Directions =>
An identical reprint of the entire listing below is expected.

Provided records =>
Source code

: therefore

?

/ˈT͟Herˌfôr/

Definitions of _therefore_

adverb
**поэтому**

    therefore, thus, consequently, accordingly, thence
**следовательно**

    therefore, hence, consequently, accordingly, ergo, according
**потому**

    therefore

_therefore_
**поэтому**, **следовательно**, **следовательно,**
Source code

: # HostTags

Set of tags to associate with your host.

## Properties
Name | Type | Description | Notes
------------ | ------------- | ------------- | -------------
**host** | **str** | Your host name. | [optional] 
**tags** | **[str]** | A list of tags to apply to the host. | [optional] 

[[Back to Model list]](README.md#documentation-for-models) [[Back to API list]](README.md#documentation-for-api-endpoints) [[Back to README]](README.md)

Expected answer =>
Source code

: therefore

?

/ˈT͟Herˌfôr/

Definitions of _therefore_

adverb
**поэтому**

    therefore, thus, consequently, accordingly, thence
**следовательно**

    therefore, hence, consequently, accordingly, ergo, according
**потому**

    therefore

_therefore_
**поэтому**, **следовательно**, **следовательно,**
Source code

: # HostTags

Set of tags to associate with your host.

## Properties
Name | Type | Description | Notes
------------ | ------------- | ------------- | -------------
**host** | **str** | Your host name. | [optional] 
**tags** | **[str]** | A list of tags to apply to the host. | [optional] 

[[Back to Model list]](README.md#documentation-for-models) [[Back to API list]](README.md#documentation-for-api-endpoints) [[Back to README]](README.md)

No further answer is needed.